Exercise:
The records below need retyping in full; give them again exactly.

Dataset excerpts section start

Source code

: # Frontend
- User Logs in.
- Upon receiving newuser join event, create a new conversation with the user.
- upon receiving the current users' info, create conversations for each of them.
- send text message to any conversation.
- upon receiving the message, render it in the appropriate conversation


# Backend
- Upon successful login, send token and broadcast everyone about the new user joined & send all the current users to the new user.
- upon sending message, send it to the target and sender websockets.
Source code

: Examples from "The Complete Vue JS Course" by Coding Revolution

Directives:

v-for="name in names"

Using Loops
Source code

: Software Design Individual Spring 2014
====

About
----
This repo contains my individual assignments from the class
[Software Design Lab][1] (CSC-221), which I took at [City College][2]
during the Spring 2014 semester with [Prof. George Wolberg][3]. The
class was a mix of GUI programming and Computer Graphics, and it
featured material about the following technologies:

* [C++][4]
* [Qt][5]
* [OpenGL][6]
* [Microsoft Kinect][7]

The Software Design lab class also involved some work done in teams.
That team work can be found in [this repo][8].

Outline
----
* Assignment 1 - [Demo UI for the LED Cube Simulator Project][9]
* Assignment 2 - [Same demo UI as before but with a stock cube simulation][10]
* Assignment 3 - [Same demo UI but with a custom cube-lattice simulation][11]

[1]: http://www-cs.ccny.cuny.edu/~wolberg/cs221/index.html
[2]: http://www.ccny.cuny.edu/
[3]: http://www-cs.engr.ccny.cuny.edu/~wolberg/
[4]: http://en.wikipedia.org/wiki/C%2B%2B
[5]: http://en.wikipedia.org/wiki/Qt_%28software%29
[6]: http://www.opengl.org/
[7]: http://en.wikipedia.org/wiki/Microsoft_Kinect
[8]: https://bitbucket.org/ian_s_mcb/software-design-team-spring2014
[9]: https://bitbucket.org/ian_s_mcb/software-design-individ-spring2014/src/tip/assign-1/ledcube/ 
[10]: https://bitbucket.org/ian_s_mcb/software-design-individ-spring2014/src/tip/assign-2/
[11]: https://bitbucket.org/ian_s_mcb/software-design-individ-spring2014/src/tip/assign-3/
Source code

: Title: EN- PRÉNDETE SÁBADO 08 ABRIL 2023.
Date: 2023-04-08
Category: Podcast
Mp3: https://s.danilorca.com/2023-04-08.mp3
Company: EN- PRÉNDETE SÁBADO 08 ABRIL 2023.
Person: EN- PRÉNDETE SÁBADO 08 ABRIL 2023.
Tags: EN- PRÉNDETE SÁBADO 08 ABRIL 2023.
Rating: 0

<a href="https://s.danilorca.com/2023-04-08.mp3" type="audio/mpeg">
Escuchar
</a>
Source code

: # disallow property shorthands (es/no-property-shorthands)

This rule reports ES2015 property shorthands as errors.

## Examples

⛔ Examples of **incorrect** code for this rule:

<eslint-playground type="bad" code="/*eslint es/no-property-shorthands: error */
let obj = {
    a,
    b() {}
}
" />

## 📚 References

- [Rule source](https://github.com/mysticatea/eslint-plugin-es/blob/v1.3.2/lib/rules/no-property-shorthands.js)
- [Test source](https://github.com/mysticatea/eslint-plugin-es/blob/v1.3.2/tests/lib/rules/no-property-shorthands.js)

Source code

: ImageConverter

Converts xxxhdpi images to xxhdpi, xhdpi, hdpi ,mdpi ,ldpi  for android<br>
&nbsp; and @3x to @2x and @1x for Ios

Dataset excerpts section end

Solution to the problem:
Source code

: # Frontend
- User Logs in.
- Upon receiving newuser join event, create a new conversation with the user.
- upon receiving the current users' info, create conversations for each of them.
- send text message to any conversation.
- upon receiving the message, render it in the appropriate conversation


# Backend
- Upon successful login, send token and broadcast everyone about the new user joined & send all the current users to the new user.
- upon sending message, send it to the target and sender websockets.
Source code

: Examples from "The Complete Vue JS Course" by Coding Revolution

Directives:

v-for="name in names"

Using Loops
Source code

: Software Design Individual Spring 2014
====

About
----
This repo contains my individual assignments from the class
[Software Design Lab][1] (CSC-221), which I took at [City College][2]
during the Spring 2014 semester with [Prof. George Wolberg][3]. The
class was a mix of GUI programming and Computer Graphics, and it
featured material about the following technologies:

* [C++][4]
* [Qt][5]
* [OpenGL][6]
* [Microsoft Kinect][7]

The Software Design lab class also involved some work done in teams.
That team work can be found in [this repo][8].

Outline
----
* Assignment 1 - [Demo UI for the LED Cube Simulator Project][9]
* Assignment 2 - [Same demo UI as before but with a stock cube simulation][10]
* Assignment 3 - [Same demo UI but with a custom cube-lattice simulation][11]

[1]: http://www-cs.ccny.cuny.edu/~wolberg/cs221/index.html
[2]: http://www.ccny.cuny.edu/
[3]: http://www-cs.engr.ccny.cuny.edu/~wolberg/
[4]: http://en.wikipedia.org/wiki/C%2B%2B
[5]: http://en.wikipedia.org/wiki/Qt_%28software%29
[6]: http://www.opengl.org/
[7]: http://en.wikipedia.org/wiki/Microsoft_Kinect
[8]: https://bitbucket.org/ian_s_mcb/software-design-team-spring2014
[9]: https://bitbucket.org/ian_s_mcb/software-design-individ-spring2014/src/tip/assign-1/ledcube/ 
[10]: https://bitbucket.org/ian_s_mcb/software-design-individ-spring2014/src/tip/assign-2/
[11]: https://bitbucket.org/ian_s_mcb/software-design-individ-spring2014/src/tip/assign-3/
Source code

: Title: EN- PRÉNDETE SÁBADO 08 ABRIL 2023.
Date: 2023-04-08
Category: Podcast
Mp3: https://s.danilorca.com/2023-04-08.mp3
Company: EN- PRÉNDETE SÁBADO 08 ABRIL 2023.
Person: EN- PRÉNDETE SÁBADO 08 ABRIL 2023.
Tags: EN- PRÉNDETE SÁBADO 08 ABRIL 2023.
Rating: 0

<a href="https://s.danilorca.com/2023-04-08.mp3" type="audio/mpeg">
Escuchar
</a>
Source code

: # disallow property shorthands (es/no-property-shorthands)

This rule reports ES2015 property shorthands as errors.

## Examples

⛔ Examples of **incorrect** code for this rule:

<eslint-playground type="bad" code="/*eslint es/no-property-shorthands: error */
let obj = {
    a,
    b() {}
}
" />

## 📚 References

- [Rule source](https://github.com/mysticatea/eslint-plugin-es/blob/v1.3.2/lib/rules/no-property-shorthands.js)
- [Test source](https://github.com/mysticatea/eslint-plugin-es/blob/v1.3.2/tests/lib/rules/no-property-shorthands.js)

Source code

: ImageConverter

Converts xxxhdpi images to xxhdpi, xhdpi, hdpi ,mdpi ,ldpi  for android<br>
&nbsp; and @3x to @2x and @1x for Ios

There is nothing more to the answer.